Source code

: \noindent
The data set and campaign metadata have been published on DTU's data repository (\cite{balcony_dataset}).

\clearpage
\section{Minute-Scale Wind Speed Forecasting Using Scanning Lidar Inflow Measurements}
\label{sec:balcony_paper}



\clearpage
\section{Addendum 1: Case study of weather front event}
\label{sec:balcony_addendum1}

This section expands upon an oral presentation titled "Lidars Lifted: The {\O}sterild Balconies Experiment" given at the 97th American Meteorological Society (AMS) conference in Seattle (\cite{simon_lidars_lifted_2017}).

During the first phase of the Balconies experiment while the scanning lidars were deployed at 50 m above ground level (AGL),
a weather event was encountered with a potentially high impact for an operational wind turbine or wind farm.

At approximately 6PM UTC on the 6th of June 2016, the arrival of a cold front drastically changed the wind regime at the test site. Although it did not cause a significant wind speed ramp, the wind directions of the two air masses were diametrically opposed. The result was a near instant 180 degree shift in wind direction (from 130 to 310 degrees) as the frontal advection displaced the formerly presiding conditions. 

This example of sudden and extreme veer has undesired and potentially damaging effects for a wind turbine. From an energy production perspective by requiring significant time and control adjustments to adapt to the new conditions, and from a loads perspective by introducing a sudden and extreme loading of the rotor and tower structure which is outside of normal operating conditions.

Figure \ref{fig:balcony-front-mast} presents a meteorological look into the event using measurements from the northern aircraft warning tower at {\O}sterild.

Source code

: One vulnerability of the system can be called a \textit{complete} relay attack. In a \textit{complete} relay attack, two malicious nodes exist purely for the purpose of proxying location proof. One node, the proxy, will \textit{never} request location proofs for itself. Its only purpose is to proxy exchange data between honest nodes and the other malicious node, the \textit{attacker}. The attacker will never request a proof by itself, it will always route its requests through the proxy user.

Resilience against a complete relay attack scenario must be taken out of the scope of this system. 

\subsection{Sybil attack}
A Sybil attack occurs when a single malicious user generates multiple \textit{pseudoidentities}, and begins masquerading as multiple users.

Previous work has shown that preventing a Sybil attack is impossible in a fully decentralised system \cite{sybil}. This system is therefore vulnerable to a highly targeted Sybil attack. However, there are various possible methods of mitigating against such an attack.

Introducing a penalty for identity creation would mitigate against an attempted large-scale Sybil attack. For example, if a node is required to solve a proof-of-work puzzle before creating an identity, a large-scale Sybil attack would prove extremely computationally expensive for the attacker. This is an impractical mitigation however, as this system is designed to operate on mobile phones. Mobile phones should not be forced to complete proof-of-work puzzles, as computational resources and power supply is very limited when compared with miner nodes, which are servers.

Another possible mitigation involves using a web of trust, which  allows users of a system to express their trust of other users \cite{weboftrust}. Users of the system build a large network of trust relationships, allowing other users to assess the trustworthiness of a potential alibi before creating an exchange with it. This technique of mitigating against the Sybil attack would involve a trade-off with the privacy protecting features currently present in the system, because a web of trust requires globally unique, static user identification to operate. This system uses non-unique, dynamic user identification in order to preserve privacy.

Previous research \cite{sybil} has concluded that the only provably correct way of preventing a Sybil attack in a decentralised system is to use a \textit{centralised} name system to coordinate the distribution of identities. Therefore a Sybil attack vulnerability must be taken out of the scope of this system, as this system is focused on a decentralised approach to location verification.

★ ★ ★ ★ ★

## Work item
Retyping every line above exactly is all that is needed.

## Expected answer
Source code

: \noindent
The data set and campaign metadata have been published on DTU's data repository (\cite{balcony_dataset}).

\clearpage
\section{Minute-Scale Wind Speed Forecasting Using Scanning Lidar Inflow Measurements}
\label{sec:balcony_paper}



\clearpage
\section{Addendum 1: Case study of weather front event}
\label{sec:balcony_addendum1}

This section expands upon an oral presentation titled "Lidars Lifted: The {\O}sterild Balconies Experiment" given at the 97th American Meteorological Society (AMS) conference in Seattle (\cite{simon_lidars_lifted_2017}).

During the first phase of the Balconies experiment while the scanning lidars were deployed at 50 m above ground level (AGL),
a weather event was encountered with a potentially high impact for an operational wind turbine or wind farm.

At approximately 6PM UTC on the 6th of June 2016, the arrival of a cold front drastically changed the wind regime at the test site. Although it did not cause a significant wind speed ramp, the wind directions of the two air masses were diametrically opposed. The result was a near instant 180 degree shift in wind direction (from 130 to 310 degrees) as the frontal advection displaced the formerly presiding conditions. 

This example of sudden and extreme veer has undesired and potentially damaging effects for a wind turbine. From an energy production perspective by requiring significant time and control adjustments to adapt to the new conditions, and from a loads perspective by introducing a sudden and extreme loading of the rotor and tower structure which is outside of normal operating conditions.

Figure \ref{fig:balcony-front-mast} presents a meteorological look into the event using measurements from the northern aircraft warning tower at {\O}sterild.

Source code

: One vulnerability of the system can be called a \textit{complete} relay attack. In a \textit{complete} relay attack, two malicious nodes exist purely for the purpose of proxying location proof. One node, the proxy, will \textit{never} request location proofs for itself. Its only purpose is to proxy exchange data between honest nodes and the other malicious node, the \textit{attacker}. The attacker will never request a proof by itself, it will always route its requests through the proxy user.

Resilience against a complete relay attack scenario must be taken out of the scope of this system. 

\subsection{Sybil attack}
A Sybil attack occurs when a single malicious user generates multiple \textit{pseudoidentities}, and begins masquerading as multiple users.

Previous work has shown that preventing a Sybil attack is impossible in a fully decentralised system \cite{sybil}. This system is therefore vulnerable to a highly targeted Sybil attack. However, there are various possible methods of mitigating against such an attack.

Introducing a penalty for identity creation would mitigate against an attempted large-scale Sybil attack. For example, if a node is required to solve a proof-of-work puzzle before creating an identity, a large-scale Sybil attack would prove extremely computationally expensive for the attacker. This is an impractical mitigation however, as this system is designed to operate on mobile phones. Mobile phones should not be forced to complete proof-of-work puzzles, as computational resources and power supply is very limited when compared with miner nodes, which are servers.

Another possible mitigation involves using a web of trust, which  allows users of a system to express their trust of other users \cite{weboftrust}. Users of the system build a large network of trust relationships, allowing other users to assess the trustworthiness of a potential alibi before creating an exchange with it. This technique of mitigating against the Sybil attack would involve a trade-off with the privacy protecting features currently present in the system, because a web of trust requires globally unique, static user identification to operate. This system uses non-unique, dynamic user identification in order to preserve privacy.

Previous research \cite{sybil} has concluded that the only provably correct way of preventing a Sybil attack in a decentralised system is to use a \textit{centralised} name system to coordinate the distribution of identities. Therefore a Sybil attack vulnerability must be taken out of the scope of this system, as this system is focused on a decentralised approach to location verification.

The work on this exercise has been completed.